Actually, earthquake magnitude can be projected to negative numbers. It’s well defined but it stops describing earthquakes. For instance, a -3 magnitude earthquake is the energy released by a cat knocking your cell phone off of a nightstand. (see page 290 of this book). Pretty sure the others are also logarithmic scales which are well-defined for any negative number. It just so happens that those negative numbers don’t describe anything we care to describe with those scales.
Weather/room temp wise we probably never will. I’d rather think of my environment in terms of 0 to 100 than in terms of -18 to 38. For science and engineering, Celsius is ideal, and I can convert between the two in the very rare occasion I need to because I’m not an idiot who can’t do basic math.
That’s entirely a matter of habit.
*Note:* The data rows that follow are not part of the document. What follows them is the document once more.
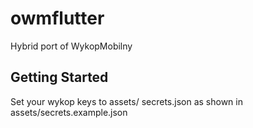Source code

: # owmflutter

Hybrid port of WykopMobilny

## Getting Started

Set your wykop keys to assets/ secrets.json as shown in assets/secrets.example.json
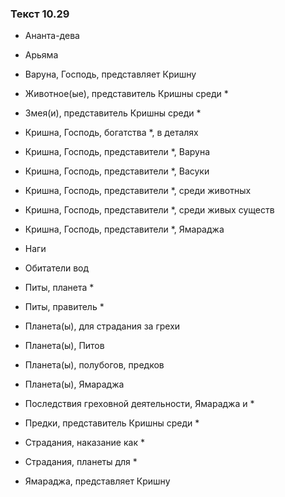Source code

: ### Текст 10.29

- Ананта-дева

- Арьяма

- Варуна, Господь, представляет Кришну

- Животное(ые), представитель Кришны среди *

- Змея(и), представитель Кришны среди *

- Кришна, Господь, богатства *, в деталях

- Кришна, Господь, представители *, Варуна

- Кришна, Господь, представители *, Васуки

- Кришна, Господь, представители *, среди животных

- Кришна, Господь, представители *, среди живых существ

- Кришна, Господь, представители *, Ямараджа

- Наги

- Обитатели вод

- Питы, планета *

- Питы, правитель *

- Планета(ы), для страдания за грехи

- Планета(ы), Питов

- Планета(ы), полубогов, предков

- Планета(ы), Ямараджа

- Последствия греховной деятельности, Ямараджа и *

- Предки, представитель Кришны среди *

- Страдания, наказание как *

- Страдания, планеты для *

- Ямараджа, представляет Кришну
	
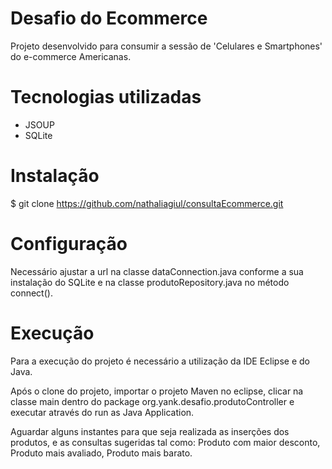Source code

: # Desafio do Ecommerce

Projeto desenvolvido para consumir a sessão de 'Celulares e Smartphones' do e-commerce Americanas.

# Tecnologias utilizadas

- JSOUP
- SQLite

# Instalação

$ git clone https://github.com/nathaliagiul/consultaEcommerce.git

# Configuração

Necessário ajustar a url na classe dataConnection.java conforme a sua instalação do SQLite e na classe produtoRepository.java no método connect().

# Execução

Para a execução do projeto é necessário a utilização da IDE Eclipse e do Java.

Após o clone do projeto, importar o projeto Maven no eclipse, clicar na classe main dentro do package org.yank.desafio.produtoController e executar através do run as Java Application.

Aguardar alguns instantes para que seja realizada as inserções dos produtos, e as consultas sugeridas tal como: Produto com maior desconto, Produto mais avaliado, Produto mais barato.
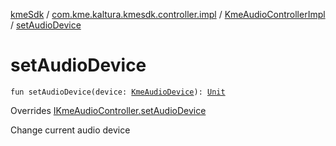 [kmeSdk](../../index.md) / [com.kme.kaltura.kmesdk.controller.impl](../index.md) / [KmeAudioControllerImpl](index.md) / [setAudioDevice](./set-audio-device.md)

# setAudioDevice

`fun setAudioDevice(device: `[`KmeAudioDevice`](../../com.kme.kaltura.kmesdk.webrtc.audio/-kme-audio-device/index.md)`): `[`Unit`](https://kotlinlang.org/api/latest/jvm/stdlib/kotlin/-unit/index.html)

Overrides [IKmeAudioController.setAudioDevice](../../com.kme.kaltura.kmesdk.controller/-i-kme-audio-controller/set-audio-device.md)

Change current audio device

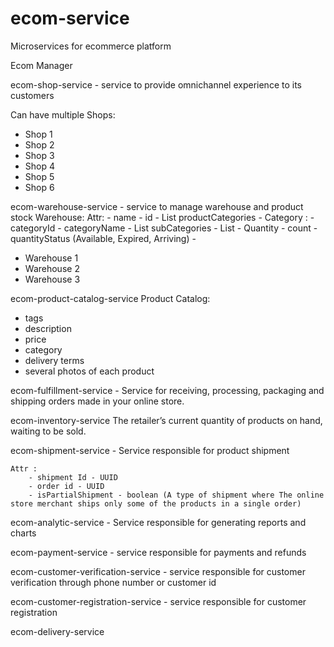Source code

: # ecom-service
Microservices for ecommerce platform

Ecom Manager

ecom-shop-service - service to provide omnichannel experience to its customers

Can have multiple Shops:
-	Shop 1
-	Shop 2
-	Shop 3
-	Shop 4
-	Shop 5
-	Shop 6

ecom-warehouse-service - service to manage warehouse and product stock
Warehouse:
	Attr:
		-	name
		-	id
		-	List<Category> productCategories
				-	Category : 
						-	categoryId
						-	categoryName
						-	List<Category> subCategories
						-	List<Quantity>
								- Quantity
									-	count
									-	quantityStatus (Available, Expired, Arriving)
						-	

-	Warehouse 1
-	Warehouse 2
-	Warehouse 3

ecom-product-catalog-service
Product Catalog:

 -	tags
 -	description
 -	price
 -	category
 -	delivery terms
 -	several photos of each product


ecom-fulfillment-service - Service for receiving, processing, packaging and shipping orders made in your online store.


ecom-inventory-service
The retailer’s current quantity of products on hand, waiting to be sold.


ecom-shipment-service - Service responsible for product shipment

	Attr :
		- shipment Id - UUID
		- order id - UUID
		- isPartialShipment - boolean (A type of shipment where The online store merchant ships only some of the products in a single order)


ecom-analytic-service - Service responsible for generating reports and charts

ecom-payment-service - service responsible for payments and refunds

ecom-customer-verification-service - service responsible for customer verification through phone number or customer id

ecom-customer-registration-service - service responsible for customer registration

ecom-delivery-service







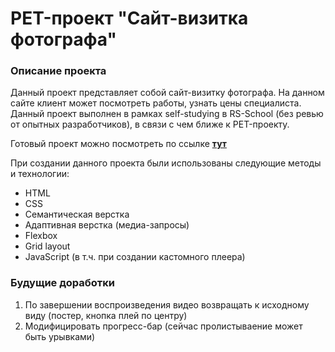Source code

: # PET-проект "Сайт-визитка фотографа"

### Описание проекта
Данный проект представляет собой сайт-визитку фотографа. На данном сайте клиент может посмотреть работы, узнать цены специалиста. Данный проект выполнен в рамках self-studying в RS-School (без ревью от опытных разработчиков), в связи с чем ближе к PET-проекту.

Готовый проект можно посмотреть по ссылке [**тут**](https://marinicheva.github.io/photographer-portfolio/)

  При создании данного проекта были использованы следующие методы и технологии:
  * HTML
  * CSS
  * Семантическая верстка
  * Адаптивная верстка (медиа-запросы)
  * Flexbox
  * Grid layout
  * JavaScript (в т.ч. при создании кастомного плеера)

### Будущие доработки
1. По завершении воспроизведения видео возвращать к исходному виду (постер, кнопка плей по центру)
2. Модифицировать прогресс-бар (сейчас пролистываение может быть урывками)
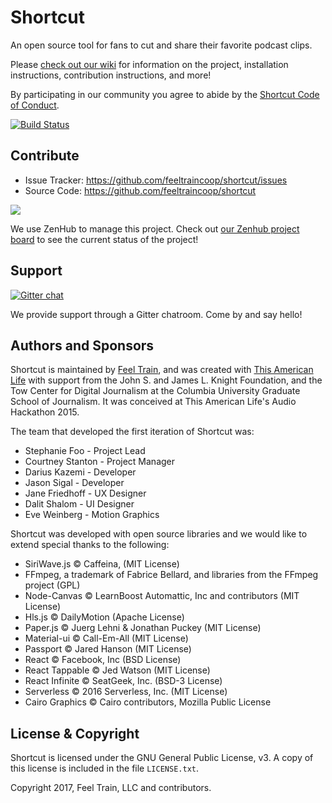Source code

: Shortcut
========

An open source tool for fans to cut and share their favorite podcast clips. 

Please [check out our wiki](https://github.com/FeelTrainCoop/shortcut/wiki) for information on the project, installation instructions, contribution instructions, and more!

By participating in our community you agree to abide by the [Shortcut Code of Conduct](https://github.com/FeelTrainCoop/shortcut/wiki/Shortcut-Code-of-Conduct).

[![Build Status](https://travis-ci.org/FeelTrainCoop/shortcut.svg?branch=master)](https://travis-ci.org/FeelTrainCoop/shortcut)

Contribute
----------

- Issue Tracker: https://github.com/feeltraincoop/shortcut/issues
- Source Code: https://github.com/feeltraincoop/shortcut

<a href="https://app.zenhub.com/workspace/o/feeltraincoop/shortcut/boards?repos=99033570"><img src="https://raw.githubusercontent.com/ZenHubIO/support/master/zenhub-badge.png"></a>

We use ZenHub to manage this project. Check out [our Zenhub project board](https://app.zenhub.com/workspace/o/feeltraincoop/shortcut/boards?repos=99033570) to see the current status of the project!

Support
-------

[![Gitter chat](https://badges.gitter.im/gitterHQ/gitter.png)](https://gitter.im/Shortcut-support/Lobby)

We provide support through a Gitter chatroom. Come by and say hello!

Authors and Sponsors
-------

Shortcut is maintained by [Feel Train](https://feeltrain.com), and was created with [This American Life](https://thisamericanlife.org) with support from the John S. and James L. Knight Foundation, and the Tow Center for Digital Journalism at the Columbia University Graduate School of Journalism. It was conceived at This American Life's Audio Hackathon 2015.

The team that developed the first iteration of Shortcut was:

* Stephanie Foo - Project Lead
* Courtney Stanton - Project Manager
* Darius Kazemi - Developer
* Jason Sigal - Developer
* Jane Friedhoff - UX Designer
* Dalit Shalom - UI Designer
* Eve Weinberg - Motion Graphics

Shortcut was developed with open source libraries and we would like to extend special thanks to the following:

* SiriWave.js © Caffeina, (MIT License)
* FFmpeg, a trademark of Fabrice Bellard, and libraries from the FFmpeg project (GPL)
* Node-Canvas © LearnBoost Automattic, Inc and contributors (MIT License)
* Hls.js © DailyMotion (Apache License)
* Paper.js © Juerg Lehni & Jonathan Puckey (MIT License)
* Material-ui © Call-Em-All (MIT License)
* Passport © Jared Hanson (MIT License)
* React © Facebook, Inc (BSD License)
* React Tappable © Jed Watson (MIT License)
* React Infinite © SeatGeek, Inc. (BSD-3 License)
* Serverless © 2016 Serverless, Inc. (MIT License)
* Cairo Graphics © Cairo contributors, Mozilla Public License

License & Copyright
-------

Shortcut is licensed under the GNU General Public License, v3. A copy of this license is included in the file `LICENSE.txt`.

Copyright 2017, Feel Train, LLC and contributors.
There is nothing special about 0°F (random point in the cold range?) or 100°F points (random point in the hot range?), you’ve been lied to.
We don’t think -18°C to 38°C, we think -50°C to +50°C (regular Celsius weather thermometer, covers almost any temperature observed on Earth), with 0°C differentiating between snow/ice, “wintery” weather, and rain/mud, “non-wintery” one. That’s how we know whether to take umbrella (no point if it snows, hat is your best friend), what kind of shoes are the best fit - cold-resistant or highly waterproof - or which kind of jacket is gonna fit the situation. Melting point of water is actually incredibly important weather-wise and entirely ignored by Fahrenheit scale.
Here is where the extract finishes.